[Stored data]
----------------------------------------

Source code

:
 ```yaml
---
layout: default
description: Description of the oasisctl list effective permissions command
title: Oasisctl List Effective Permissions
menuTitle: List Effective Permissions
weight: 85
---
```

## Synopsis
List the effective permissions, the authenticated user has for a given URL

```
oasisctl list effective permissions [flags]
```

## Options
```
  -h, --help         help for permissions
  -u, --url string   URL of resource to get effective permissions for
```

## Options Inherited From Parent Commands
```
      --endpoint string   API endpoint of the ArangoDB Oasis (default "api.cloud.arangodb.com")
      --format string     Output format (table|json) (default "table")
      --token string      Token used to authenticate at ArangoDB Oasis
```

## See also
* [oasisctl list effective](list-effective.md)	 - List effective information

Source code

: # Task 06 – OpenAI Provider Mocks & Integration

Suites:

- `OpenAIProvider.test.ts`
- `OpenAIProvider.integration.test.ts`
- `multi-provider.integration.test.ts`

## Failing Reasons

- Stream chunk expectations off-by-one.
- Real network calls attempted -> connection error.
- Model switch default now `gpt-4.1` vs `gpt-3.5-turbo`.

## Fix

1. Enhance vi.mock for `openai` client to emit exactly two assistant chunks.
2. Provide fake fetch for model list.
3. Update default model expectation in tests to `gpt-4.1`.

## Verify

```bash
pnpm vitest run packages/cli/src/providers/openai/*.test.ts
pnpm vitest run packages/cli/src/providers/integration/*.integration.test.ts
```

----------------------------------------

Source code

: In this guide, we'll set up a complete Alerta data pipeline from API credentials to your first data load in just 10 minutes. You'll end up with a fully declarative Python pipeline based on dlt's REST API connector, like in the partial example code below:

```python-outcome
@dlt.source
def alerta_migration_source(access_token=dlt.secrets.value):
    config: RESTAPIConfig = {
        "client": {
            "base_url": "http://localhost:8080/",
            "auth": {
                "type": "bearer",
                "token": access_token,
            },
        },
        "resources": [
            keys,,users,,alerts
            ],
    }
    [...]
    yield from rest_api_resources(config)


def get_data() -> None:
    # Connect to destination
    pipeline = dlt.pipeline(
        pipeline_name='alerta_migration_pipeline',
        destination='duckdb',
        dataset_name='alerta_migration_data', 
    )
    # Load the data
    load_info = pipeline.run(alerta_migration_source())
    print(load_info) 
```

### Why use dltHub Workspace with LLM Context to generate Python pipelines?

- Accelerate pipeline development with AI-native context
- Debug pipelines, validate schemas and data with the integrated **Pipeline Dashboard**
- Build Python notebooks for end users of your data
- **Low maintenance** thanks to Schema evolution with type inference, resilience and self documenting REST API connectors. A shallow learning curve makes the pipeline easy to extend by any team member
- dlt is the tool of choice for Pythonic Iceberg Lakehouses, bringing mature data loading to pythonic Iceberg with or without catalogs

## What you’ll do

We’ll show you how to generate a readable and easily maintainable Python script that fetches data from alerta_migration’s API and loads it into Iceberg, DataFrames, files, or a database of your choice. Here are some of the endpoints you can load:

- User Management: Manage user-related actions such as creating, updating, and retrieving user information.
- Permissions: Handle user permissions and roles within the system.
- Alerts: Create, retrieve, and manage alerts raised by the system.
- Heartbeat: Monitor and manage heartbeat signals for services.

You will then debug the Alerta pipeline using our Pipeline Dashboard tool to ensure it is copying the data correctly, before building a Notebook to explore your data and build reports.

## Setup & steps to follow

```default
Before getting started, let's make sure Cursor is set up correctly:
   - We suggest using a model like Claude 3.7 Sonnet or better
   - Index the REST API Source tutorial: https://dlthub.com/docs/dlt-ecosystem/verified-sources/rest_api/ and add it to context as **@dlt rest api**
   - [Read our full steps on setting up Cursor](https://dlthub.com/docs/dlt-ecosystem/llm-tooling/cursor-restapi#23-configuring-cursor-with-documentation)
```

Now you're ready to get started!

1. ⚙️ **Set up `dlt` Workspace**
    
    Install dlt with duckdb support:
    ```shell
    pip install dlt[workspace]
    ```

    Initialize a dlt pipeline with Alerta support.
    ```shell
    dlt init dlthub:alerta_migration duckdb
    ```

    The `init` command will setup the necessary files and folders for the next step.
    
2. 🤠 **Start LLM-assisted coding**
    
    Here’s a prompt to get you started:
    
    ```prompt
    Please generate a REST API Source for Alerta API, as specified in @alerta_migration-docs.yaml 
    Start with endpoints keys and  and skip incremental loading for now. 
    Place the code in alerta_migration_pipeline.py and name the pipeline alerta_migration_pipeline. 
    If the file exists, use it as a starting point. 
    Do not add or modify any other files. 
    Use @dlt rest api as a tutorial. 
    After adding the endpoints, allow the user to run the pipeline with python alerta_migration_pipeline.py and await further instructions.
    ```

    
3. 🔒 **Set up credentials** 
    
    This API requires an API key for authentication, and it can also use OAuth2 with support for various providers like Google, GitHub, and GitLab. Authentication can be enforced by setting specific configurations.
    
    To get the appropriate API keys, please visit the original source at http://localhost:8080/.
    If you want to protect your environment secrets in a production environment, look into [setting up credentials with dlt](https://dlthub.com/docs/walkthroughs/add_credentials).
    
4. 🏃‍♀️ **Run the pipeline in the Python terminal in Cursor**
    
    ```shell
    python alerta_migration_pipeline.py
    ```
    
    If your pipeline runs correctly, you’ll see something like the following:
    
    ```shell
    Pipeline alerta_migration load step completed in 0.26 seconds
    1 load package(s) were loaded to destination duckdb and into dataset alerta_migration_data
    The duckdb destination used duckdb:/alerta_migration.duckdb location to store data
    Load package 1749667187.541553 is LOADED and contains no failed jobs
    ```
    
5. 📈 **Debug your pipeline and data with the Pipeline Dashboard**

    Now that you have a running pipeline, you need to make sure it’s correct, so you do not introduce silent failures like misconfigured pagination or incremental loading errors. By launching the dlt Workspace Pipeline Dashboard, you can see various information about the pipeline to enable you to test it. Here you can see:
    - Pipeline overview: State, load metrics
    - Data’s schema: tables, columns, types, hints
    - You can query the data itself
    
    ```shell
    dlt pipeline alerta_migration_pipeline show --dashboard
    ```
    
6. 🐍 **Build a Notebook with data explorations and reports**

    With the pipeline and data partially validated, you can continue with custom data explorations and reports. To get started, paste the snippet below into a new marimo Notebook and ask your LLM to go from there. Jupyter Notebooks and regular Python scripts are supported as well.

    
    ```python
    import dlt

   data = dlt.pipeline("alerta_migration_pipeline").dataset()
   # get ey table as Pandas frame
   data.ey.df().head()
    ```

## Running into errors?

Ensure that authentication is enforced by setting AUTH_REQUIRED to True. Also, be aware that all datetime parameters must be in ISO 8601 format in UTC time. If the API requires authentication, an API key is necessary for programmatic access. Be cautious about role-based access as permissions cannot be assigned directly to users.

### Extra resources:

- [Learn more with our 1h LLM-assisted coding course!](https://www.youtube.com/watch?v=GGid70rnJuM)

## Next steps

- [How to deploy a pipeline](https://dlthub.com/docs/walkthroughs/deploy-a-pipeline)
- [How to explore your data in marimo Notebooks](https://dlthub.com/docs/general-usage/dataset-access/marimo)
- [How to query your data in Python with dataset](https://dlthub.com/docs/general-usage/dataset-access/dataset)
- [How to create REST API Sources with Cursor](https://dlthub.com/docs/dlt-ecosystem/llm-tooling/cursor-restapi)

----------------------------------------

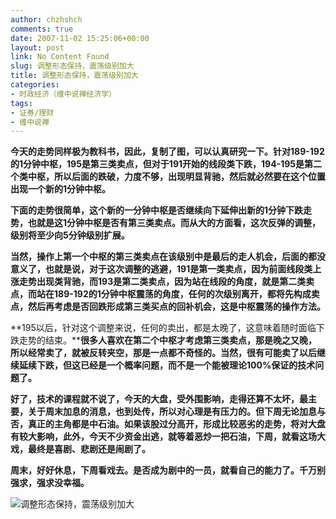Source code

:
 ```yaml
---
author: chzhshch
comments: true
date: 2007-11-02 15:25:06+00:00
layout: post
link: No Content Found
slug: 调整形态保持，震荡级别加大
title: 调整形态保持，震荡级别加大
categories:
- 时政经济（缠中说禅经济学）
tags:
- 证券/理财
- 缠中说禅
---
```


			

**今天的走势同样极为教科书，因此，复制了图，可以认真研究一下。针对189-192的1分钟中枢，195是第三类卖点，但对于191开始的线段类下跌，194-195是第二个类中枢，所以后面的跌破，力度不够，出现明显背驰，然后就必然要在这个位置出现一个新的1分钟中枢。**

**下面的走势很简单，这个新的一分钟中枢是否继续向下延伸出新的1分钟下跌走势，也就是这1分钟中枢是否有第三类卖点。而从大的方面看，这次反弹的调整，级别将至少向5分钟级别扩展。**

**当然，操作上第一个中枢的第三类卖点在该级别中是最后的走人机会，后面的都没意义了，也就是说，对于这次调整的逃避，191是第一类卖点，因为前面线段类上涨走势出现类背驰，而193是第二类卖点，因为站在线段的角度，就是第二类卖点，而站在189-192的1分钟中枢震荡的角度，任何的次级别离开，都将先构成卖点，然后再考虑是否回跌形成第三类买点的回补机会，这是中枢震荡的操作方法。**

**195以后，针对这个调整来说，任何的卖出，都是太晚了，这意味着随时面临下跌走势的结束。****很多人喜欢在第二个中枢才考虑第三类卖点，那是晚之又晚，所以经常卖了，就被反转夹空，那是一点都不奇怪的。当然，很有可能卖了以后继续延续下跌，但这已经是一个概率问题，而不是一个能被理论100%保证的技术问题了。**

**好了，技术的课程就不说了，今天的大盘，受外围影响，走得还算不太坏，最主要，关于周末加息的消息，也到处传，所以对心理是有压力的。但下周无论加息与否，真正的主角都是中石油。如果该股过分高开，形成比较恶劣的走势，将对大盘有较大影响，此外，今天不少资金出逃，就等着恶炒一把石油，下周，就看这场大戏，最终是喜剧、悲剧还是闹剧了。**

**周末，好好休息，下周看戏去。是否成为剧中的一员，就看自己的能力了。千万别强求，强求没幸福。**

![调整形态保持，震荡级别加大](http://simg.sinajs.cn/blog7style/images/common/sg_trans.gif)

----------------------------------------

WHAT YOU HAVE TO DO: In the records above, how many lines contain the word "used"? Give the number alone.

EXERCISE SOLUTION: 2